Tara Moss: Mum-To-Be

Welcome to the haunted tearoom,” says Tara Moss, showing WHO into a living area that could double as a quirky antiques shop. Brimming with curios and lined with sepia portraits of mournful-eyed Edwardian newlyweds, the sprawling space is the heart of Moss’s home in the Blue Mountains, west of Sydney.

Outside, an unseasonable summery breeze whips around the 1.2ha property, but Moss warns that at any moment, an eerie mist could descend like a veil of night. “One day, not long after we’d moved in, the mist arrived like whoosh, from the blue sky,” says the author, who bought the house with her husband, fellow writer Berndt Sellheim, a year ago. “It was like there were tumbleweeds of clouds moving across the street — it was magical.”

Making the move from a slick apartment in Sydney’s CBD to the “kooky” former tea-house in the bush sparked a change in direction for the bestselling crime writer. Her latest novel, The Blood Countess (Pan Macmillan, $26.99), harks back to her childhood fascination with Bela Lugosi, The Addams Family and all things supernatural.

“Now, after 11 years of only writing crime novels and doing all that research and forensics, I’m interested in going back to those things that first inspired me,” says Moss, 37, whose floor-length grey cardigan — worn over a royal blue minidress — trails like a cape as she glides over to her gramophone and winds it up, freeing a tinny old melody.

Despite her passion for “adopting” dusty relics from the past — such as the 150-year-old deer heads and 1870s travelling chest adorning the tearoom — these days, she is most excited about the future. “It’s wonderful and we’re darn well ready!” whoops the five-months-pregnant Moss, who wore a scarlet Alex Perry gown to wed Sellheim in an intimate ceremony in Margaret River, WA, last December. After meeting online in 2007, the couple were friends for a year before they began dating. “It’s a joy.”

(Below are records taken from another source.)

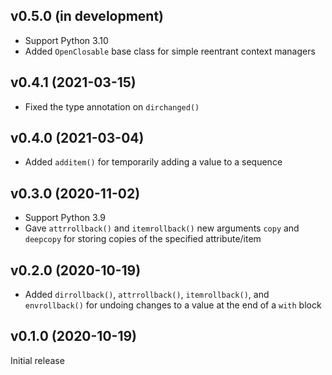 v0.5.0 (in development)
-----------------------
- Support Python 3.10
- Added `OpenClosable` base class for simple reentrant context managers

v0.4.1 (2021-03-15)
-------------------
- Fixed the type annotation on `dirchanged()`

v0.4.0 (2021-03-04)
-------------------
- Added `additem()` for temporarily adding a value to a sequence

v0.3.0 (2020-11-02)
-------------------
- Support Python 3.9
- Gave `attrrollback()` and `itemrollback()` new arguments `copy` and
  `deepcopy` for storing copies of the specified attribute/item

v0.2.0 (2020-10-19)
-------------------
- Added `dirrollback()`, `attrrollback()`, `itemrollback()`, and
  `envrollback()` for undoing changes to a value at the end of a `with` block

v0.1.0 (2020-10-19)
-------------------
Initial release
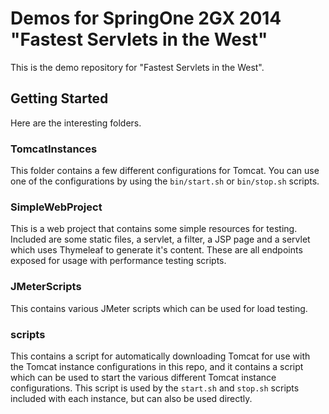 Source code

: # Demos for SpringOne 2GX 2014 "Fastest Servlets in the West"

This is the demo repository for "Fastest Servlets in the West".

## Getting Started

Here are the interesting folders.

### TomcatInstances

This folder contains a few different configurations for Tomcat.  You can use one of the configurations by using the `bin/start.sh` or `bin/stop.sh` scripts.

### SimpleWebProject

This is a web project that contains some simple resources for testing.  Included are some static files, a servlet, a filter, a JSP page and a servlet which uses Thymeleaf to generate it's content.  These are all endpoints exposed for usage with performance testing scripts.

### JMeterScripts

This contains various JMeter scripts which can be used for load testing.

### scripts

This contains a script for automatically downloading Tomcat for use with the Tomcat instance configurations in this repo, and it contains a script which can be used to start the various different Tomcat instance configurations.  This script is used by the `start.sh` and `stop.sh` scripts included with each instance, but can also be used directly.
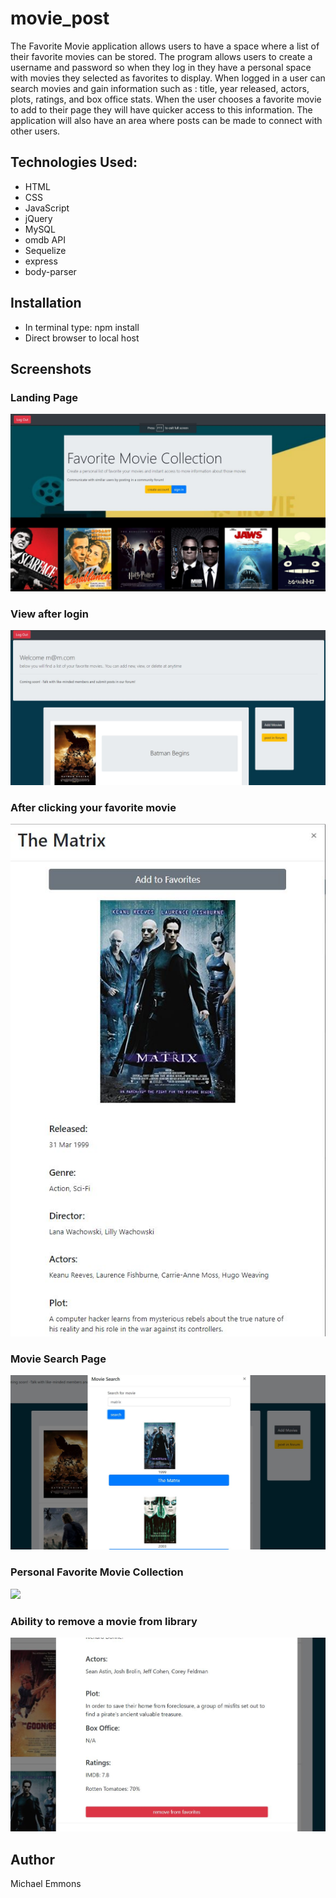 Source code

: # movie_post
The Favorite Movie application allows users to have a space where a list of their favorite movies can be stored. 
  The program allows users to create a username and password so when they log in they have a personal space with movies 
  they selected as favorites to display. When logged in a user can search movies and gain information such as : title,
  year released, actors, plots, ratings, and box office stats. When the user chooses a favorite movie to add to their page
  they will have quicker access to this information.  The application will also have an area where posts can be made to 
  connect with other users.


## Technologies Used:
- HTML
- CSS
- JavaScript
- jQuery
- MySQL
- omdb API
- Sequelize
- express
- body-parser

## Installation

- In terminal type: npm install
- Direct browser to local host

## Screenshots
### Landing Page
![](./screenshots/movie_app.JPG)

### View after login
![](./screenshots/movieLoggedin.JPG)
### After clicking your favorite movie
![](./screenshots/movieclick.JPG)
### Movie Search Page
![](./screenshots/moviesearch.JPG)
### Personal Favorite Movie Collection
![](./screenshots/movielist.JPG)
### Ability to remove a movie from library
![](./screenshots/removeMovie.JPG)


## Author
Michael Emmons
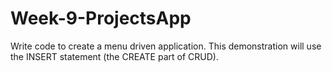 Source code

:# Week-9-ProjectsApp
Write code to create a menu driven application. This demonstration will use the INSERT statement (the CREATE part of CRUD). 
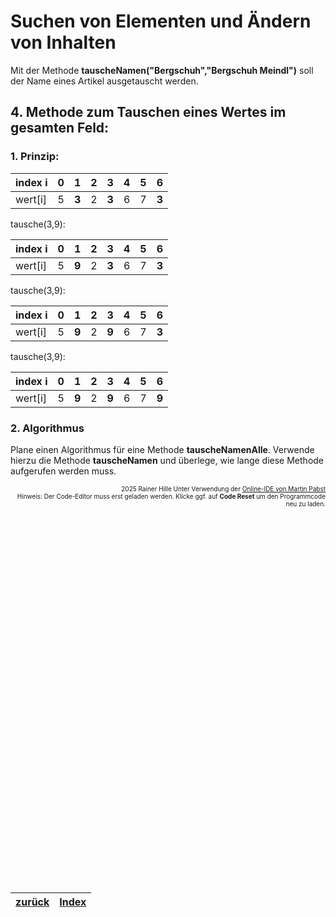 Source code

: <meta charset="utf-8" />
 <title>Informatik</title>
 <link rel="stylesheet" href="https://Hi2272.github.io/StyleMD.css">
 
 # Suchen von Elementen und Ändern von Inhalten
 Mit der Methode **tauscheNamen("Bergschuh","Bergschuh Meindl")** soll der Name eines Artikel ausgetauscht werden.


## 4. Methode zum Tauschen eines Wertes im gesamten Feld:
### 1. Prinzip:
|index i|0|1|2|3|4|5|6|
|--|--|--|--|--|--|--|--|
wert[i]|5|**3**|2|**3**|6|7|**3**|

tausche(3,9):

|index i|0|1|2|3|4|5|6|
|--|--|--|--|--|--|--|--|
wert[i]|5|**9**|2|**3**|6|7|**3**|

tausche(3,9):

|index i|0|1|2|3|4|5|6|
|--|--|--|--|--|--|--|--|
wert[i]|5|**9**|2|**9**|6|7|**3**|

tausche(3,9):

|index i|0|1|2|3|4|5|6|
|--|--|--|--|--|--|--|--|
wert[i]|5|**9**|2|**9**|6|7|**9**|

### 2. Algorithmus
Plane einen Algorithmus für eine Methode **tauscheNamenAlle**. Verwende hierzu die Methode **tauscheNamen** und überlege, wie lange diese Methode aufgerufen werden muss.

<div id="quelle" style="font-size: x-small; text-align: right;">
    2025 Rainer Hille  Unter Verwendung der  <a href='https://www.online-ide.de/'>Online-IDE von Martin Pabst</a><br>Hinweis: Der Code-Editor muss erst geladen werden. Klicke ggf. auf <b>Code Reset</b> um den Programmcode neu zu laden.

  </div>
  
  <section>
    <iframe
    srcdoc="<script>window.jo_doc = window.frameElement.textContent;</script><script src='https://Hi2272.github.io/include/js/includeide/includeIDE.js'></script>"
    width="100%" height="600" frameborder="0">
    {'id': 'Java', 'speed': 2000, 
    'withBottomPanel': true ,'withPCode': false ,'withConsole': true ,
    'withFileList': true ,'withErrorList': true}
    <script id="javaCode" type="plain/text" title="Webshop.java" src="Webshop.java"></script>
    <script id="javaCode" type="plain/text" title="Artikel.java" src="Artikel.java"></script>
  </script>
   </iframe>
</section>

|[zurück](Loesung2.html)|[Index](../index.html)|
|---|---|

Following a “hideous” first trimester — “I could only eat stodgy food. I got very worried: you can’t exist on potato alone” — the former model is “full of energy” and thinking about decking out the nursery. “It will be colourful, but a little macabre,” she says, chuckling. “My agent, Selwa Anthony, gave us our first bit of baby clothing and it’s fantastic. It’s a black onesie with spiderwebs all over it, and I said, ‘Oh, I love you, you get me!’ I’m sure people will think we’re odd when we’re getting around with our child in a spiderweb outfit, but everybody does it their way and that may well be our way.”

It will be the right way, says Moss’s friend, author Melinda Hutchings. “I imagine Tara and Berndt’s child will be brought up surrounded by books and poetry by the fireplace, an adorable menagerie, a magical garden for a playground,” she says. “Their child will be completely loved.”

Adds Sellheim, 37: “We’re both ridiculously happy about becoming parents. What new parents aren’t? There is a sense in both our lives at the moment of things coalescing ... through it all, we’re finding an increasing connection with each other.”

“We couldn’t have been more fortunate in finding this place that we can live in, and this life that we have,” says Moss, who grew up penning scary stories on Vancouver Island, the younger of Bob and the late Janni’s two children. “We’ll juggle parenthood as best we can — people have been doing
it for centuries.”

She’s been choked unconscious and set on fire — in the name of research — but Moss acknowledges that it might be time to rein in the daredevil within. For one, she’s putting her plan to earn her wings on hold: “I have a dream that when we’re 50, Berndt and I will have our pilot’s licences and a plane full of kids and we’ll traverse the world.”

"Like Brangelina, perhaps? Her throaty laugh echoes in the haunted tearoom: “They’re rich and famous, and we’re just a couple of daggy writers living in the mountains.”